An extensive direct fishery for mackerel within the Icelandic EEZ has developed during the past four years, with catches increasing from 36 000 t in 2007 to >100 000 t in the years 2008–2010 (Anon., 2011). The fishing operations themselves involve extensive searching for the fish, so it may be assumed that the location of the mackerel fishery reflects the real distribution of the densest concentrations of the fish within the Icelandic EEZ. Research surveys similarly suggest an increase in mackerel abundance and distribution between 2006 and 2010. According to a swept-area analysis carried out as part of the International Ecosystem Survey in the Nordic Seas (IESNS) in July/August 2010, ∼1.1 million tonnes, or 23% of the mackerel biomass estimated by the survey, was within the Icelandic EEZ (ICES, 2011b). In recent years, therefore, a large part of the mackerel stock has extended its distribution by ∼400 miles west and 120 miles north, into Icelandic waters (Figures 5 and 6). Over the years too, considerable changes have been observed in the feeding migration of western mackerel (Iversen, 2002), but never before has such a westward and northward extension of that magnitude taken place.

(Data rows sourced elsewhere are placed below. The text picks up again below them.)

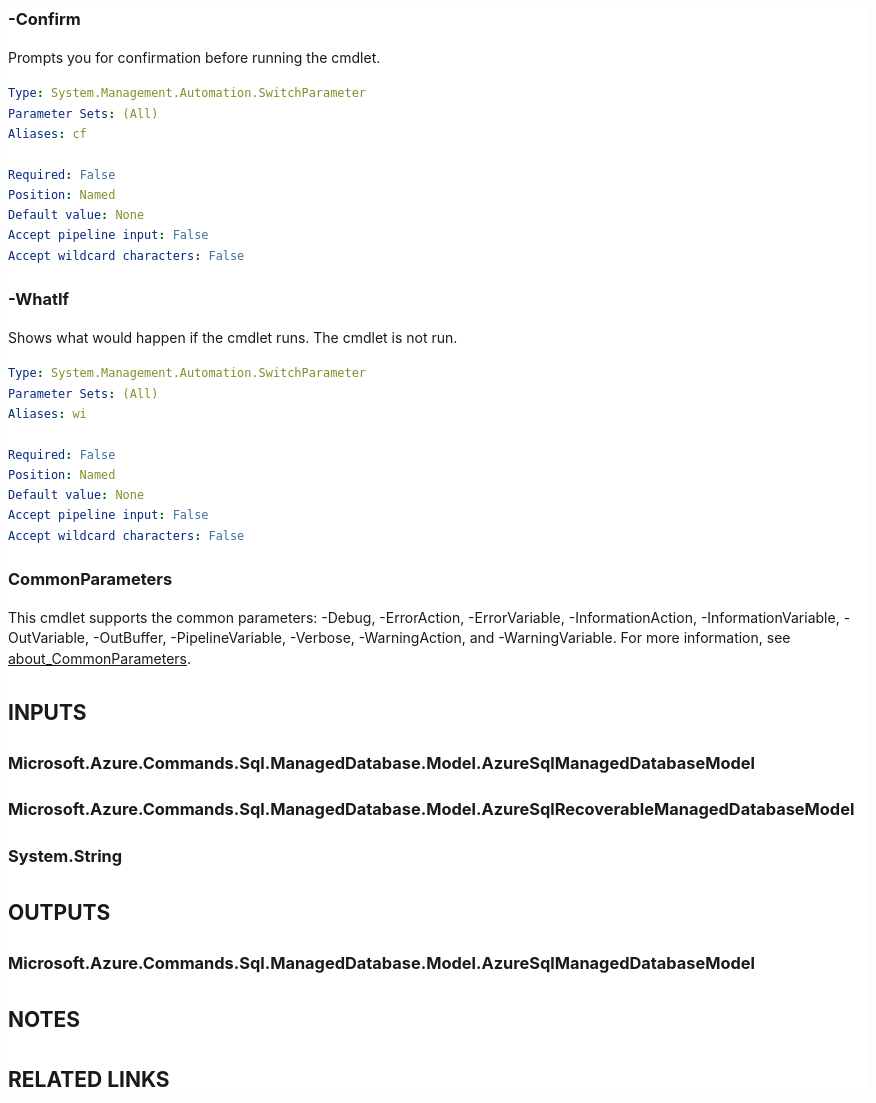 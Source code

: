 ### -Confirm
Prompts you for confirmation before running the cmdlet.

```yaml
Type: System.Management.Automation.SwitchParameter
Parameter Sets: (All)
Aliases: cf

Required: False
Position: Named
Default value: None
Accept pipeline input: False
Accept wildcard characters: False
```

### -WhatIf
Shows what would happen if the cmdlet runs. The cmdlet is not run.

```yaml
Type: System.Management.Automation.SwitchParameter
Parameter Sets: (All)
Aliases: wi

Required: False
Position: Named
Default value: None
Accept pipeline input: False
Accept wildcard characters: False
```

### CommonParameters
This cmdlet supports the common parameters: -Debug, -ErrorAction, -ErrorVariable, -InformationAction, -InformationVariable, -OutVariable, -OutBuffer, -PipelineVariable, -Verbose, -WarningAction, and -WarningVariable. For more information, see [about_CommonParameters](http://go.microsoft.com/fwlink/?LinkID=113216).

## INPUTS

### Microsoft.Azure.Commands.Sql.ManagedDatabase.Model.AzureSqlManagedDatabaseModel

### Microsoft.Azure.Commands.Sql.ManagedDatabase.Model.AzureSqlRecoverableManagedDatabaseModel

### System.String

## OUTPUTS

### Microsoft.Azure.Commands.Sql.ManagedDatabase.Model.AzureSqlManagedDatabaseModel

## NOTES

## RELATED LINKS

Overholtz et al. (2011) recently reported similar repositioning of the Northwest Atlantic mackerel stock as a result of temperature variability and gradual warming.
According to Iversen (2004), the Northeast Atlantic mackerel is found mostly near the surface at temperatures of around 8°C or higher during spring, summer, and autumn. In the waters around Iceland, the summer temperature in the upper 50 m to the southeast, southwest, and northwest has exceeded 8°C for the past 40 years. Off the north coast, though, it was not until 2003 and 2004 that summer temperatures as high as 8°C were observed (Figure 3). Further, although SST has been increasing steadily since 1996, there appears not to have been any abrupt change around 2007 that could possibly explain the sudden extension in distribution and increased abundance then. However, in addition to temperature, factors such as actual stock size and its age/size structure, feeding conditions, status of related stocks, and potential competition for food are all likely to affect observed distribution (Utne et al., 2012). The strong 2002 year class of mackerel was still abundant in 2007 (ICES, 2011a), and it constituted 27% of the catch within the Icelandic EEZ. As 5-year olds, this strong year class may have contributed to the extended summer migration north and west into Icelandic waters. Further, in the Norwegian Sea and in the waters east of Iceland, mackerel partly utilize the same feeding area as northern blue whiting (Micromesistius poutassou) and Norwegian spring-spawning herring. Loeng et al. (2009) pointed out that as pelagic fish biomass in the Norwegian Sea increased in recent years, zooplankton biomass decreased steadily, and suggested that the fish may be overgrazing the food resource. In the waters over and near the shelf east of Iceland, the zooplankton biomass is generally somewhat lower than in the adjacent Norwegian Sea (MRI, unpublished data). However, the zooplankton biomass has not decreased to the extent it has in the Norwegian Sea, so perhaps better feeding conditions around Iceland may have been partly responsible for inducing the westward and northward migration of mackerel into Icelandic waters. Results from mackerel egg surveys show that the spawning location of the species is shifting north, possibly related to increased SST (ICES, 2011c), another feature that might be influencing the changing distribution of the adult mackerel stock.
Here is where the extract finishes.